• EXERCISE DETAILS: Beginning with the line of the entries below that holds "[Suggest an episode](/suggest)" and ending with the line that holds "We all know", transcribe each line exactly as written. Pictures stay out.

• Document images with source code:
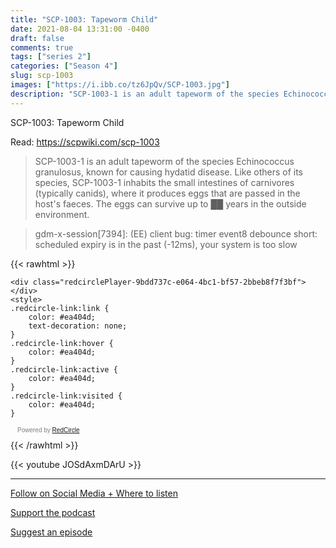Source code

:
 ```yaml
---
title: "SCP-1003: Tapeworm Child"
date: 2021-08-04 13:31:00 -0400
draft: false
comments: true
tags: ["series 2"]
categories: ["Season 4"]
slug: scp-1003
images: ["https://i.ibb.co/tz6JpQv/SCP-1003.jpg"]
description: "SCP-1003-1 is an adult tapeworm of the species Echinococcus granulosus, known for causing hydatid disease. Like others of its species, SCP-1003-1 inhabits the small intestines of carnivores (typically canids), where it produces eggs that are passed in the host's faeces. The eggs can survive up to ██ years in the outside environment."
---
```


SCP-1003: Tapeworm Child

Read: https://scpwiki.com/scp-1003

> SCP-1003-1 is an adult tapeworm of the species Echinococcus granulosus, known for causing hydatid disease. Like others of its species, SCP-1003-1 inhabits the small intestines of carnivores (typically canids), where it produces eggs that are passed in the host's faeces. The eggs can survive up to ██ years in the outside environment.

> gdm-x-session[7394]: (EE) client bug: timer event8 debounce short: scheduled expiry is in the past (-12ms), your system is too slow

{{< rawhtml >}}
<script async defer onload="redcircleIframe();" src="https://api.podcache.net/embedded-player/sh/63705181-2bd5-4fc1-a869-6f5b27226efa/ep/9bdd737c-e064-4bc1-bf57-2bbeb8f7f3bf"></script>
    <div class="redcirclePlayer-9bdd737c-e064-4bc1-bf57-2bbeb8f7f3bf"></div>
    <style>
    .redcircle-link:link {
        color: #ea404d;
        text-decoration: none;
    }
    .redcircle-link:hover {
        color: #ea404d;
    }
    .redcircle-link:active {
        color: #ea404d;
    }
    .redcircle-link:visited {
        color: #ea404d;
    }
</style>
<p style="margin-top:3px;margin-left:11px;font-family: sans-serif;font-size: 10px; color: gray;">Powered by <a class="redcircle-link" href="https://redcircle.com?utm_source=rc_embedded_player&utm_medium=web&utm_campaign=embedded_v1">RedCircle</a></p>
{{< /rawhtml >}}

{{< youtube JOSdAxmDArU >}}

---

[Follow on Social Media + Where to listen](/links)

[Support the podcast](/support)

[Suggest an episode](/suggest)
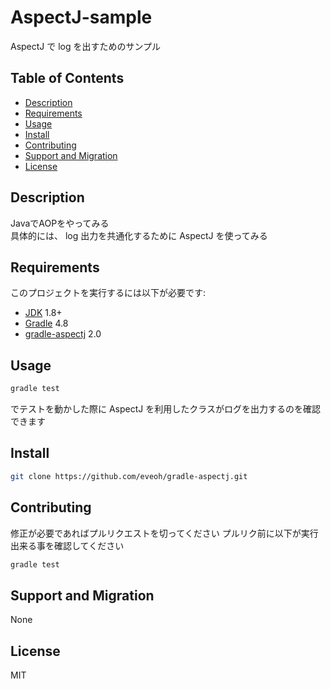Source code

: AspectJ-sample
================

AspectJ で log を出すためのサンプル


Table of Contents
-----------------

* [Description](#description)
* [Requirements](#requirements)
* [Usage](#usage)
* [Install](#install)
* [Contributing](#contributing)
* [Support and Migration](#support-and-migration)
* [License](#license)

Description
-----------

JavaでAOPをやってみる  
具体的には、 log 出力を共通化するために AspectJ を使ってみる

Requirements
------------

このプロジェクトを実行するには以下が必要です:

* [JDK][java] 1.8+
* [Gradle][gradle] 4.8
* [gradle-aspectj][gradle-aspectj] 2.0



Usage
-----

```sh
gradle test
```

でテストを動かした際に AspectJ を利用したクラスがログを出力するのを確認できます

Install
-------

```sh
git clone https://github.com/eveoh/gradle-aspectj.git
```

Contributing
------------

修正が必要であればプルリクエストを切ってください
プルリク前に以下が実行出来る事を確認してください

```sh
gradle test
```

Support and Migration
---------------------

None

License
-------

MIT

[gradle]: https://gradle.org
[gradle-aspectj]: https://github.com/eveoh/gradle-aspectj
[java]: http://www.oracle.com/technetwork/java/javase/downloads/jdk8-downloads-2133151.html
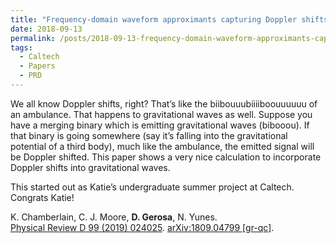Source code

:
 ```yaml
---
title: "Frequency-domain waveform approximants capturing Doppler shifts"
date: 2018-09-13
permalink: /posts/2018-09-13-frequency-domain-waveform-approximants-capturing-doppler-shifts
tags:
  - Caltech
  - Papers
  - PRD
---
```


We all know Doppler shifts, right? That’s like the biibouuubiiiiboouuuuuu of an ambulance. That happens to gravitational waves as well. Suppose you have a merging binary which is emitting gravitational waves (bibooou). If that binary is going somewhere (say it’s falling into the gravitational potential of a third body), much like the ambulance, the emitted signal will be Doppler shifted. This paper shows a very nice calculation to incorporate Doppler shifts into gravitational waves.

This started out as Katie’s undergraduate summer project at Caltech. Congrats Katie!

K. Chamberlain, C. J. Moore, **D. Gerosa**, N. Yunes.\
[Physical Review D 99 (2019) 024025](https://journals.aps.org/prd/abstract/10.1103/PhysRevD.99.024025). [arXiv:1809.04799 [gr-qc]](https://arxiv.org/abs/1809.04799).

• ANSWER FOR THE TASK:
[Suggest an episode](/suggest)
Source code

: AspectJ-sample
================

AspectJ で log を出すためのサンプル


Table of Contents
-----------------

* [Description](#description)
* [Requirements](#requirements)
* [Usage](#usage)
* [Install](#install)
* [Contributing](#contributing)
* [Support and Migration](#support-and-migration)
* [License](#license)

Description
-----------

JavaでAOPをやってみる  
具体的には、 log 出力を共通化するために AspectJ を使ってみる

Requirements
------------

このプロジェクトを実行するには以下が必要です:

* [JDK][java] 1.8+
* [Gradle][gradle] 4.8
* [gradle-aspectj][gradle-aspectj] 2.0



Usage
-----

```sh
gradle test
```

でテストを動かした際に AspectJ を利用したクラスがログを出力するのを確認できます

Install
-------

```sh
git clone https://github.com/eveoh/gradle-aspectj.git
```

Contributing
------------

修正が必要であればプルリクエストを切ってください
プルリク前に以下が実行出来る事を確認してください

```sh
gradle test
```

Support and Migration
---------------------

None

License
-------

MIT

[gradle]: https://gradle.org
[gradle-aspectj]: https://github.com/eveoh/gradle-aspectj
[java]: http://www.oracle.com/technetwork/java/javase/downloads/jdk8-downloads-2133151.html
Source code

:
 ```yaml
---
title: "Frequency-domain waveform approximants capturing Doppler shifts"
date: 2018-09-13
permalink: /posts/2018-09-13-frequency-domain-waveform-approximants-capturing-doppler-shifts
tags:
  - Caltech
  - Papers
  - PRD
---
```


We all know Doppler shifts, right? That’s like the biibouuubiiiiboouuuuuu of an ambulance. That happens to gravitational waves as well. Suppose you have a merging binary which is emitting gravitational waves (bibooou). If that binary is going somewhere (say it’s falling into the gravitational potential of a third body), much like the ambulance, the emitted signal will be Doppler shifted. This paper shows a very nice calculation to incorporate Doppler shifts into gravitational waves.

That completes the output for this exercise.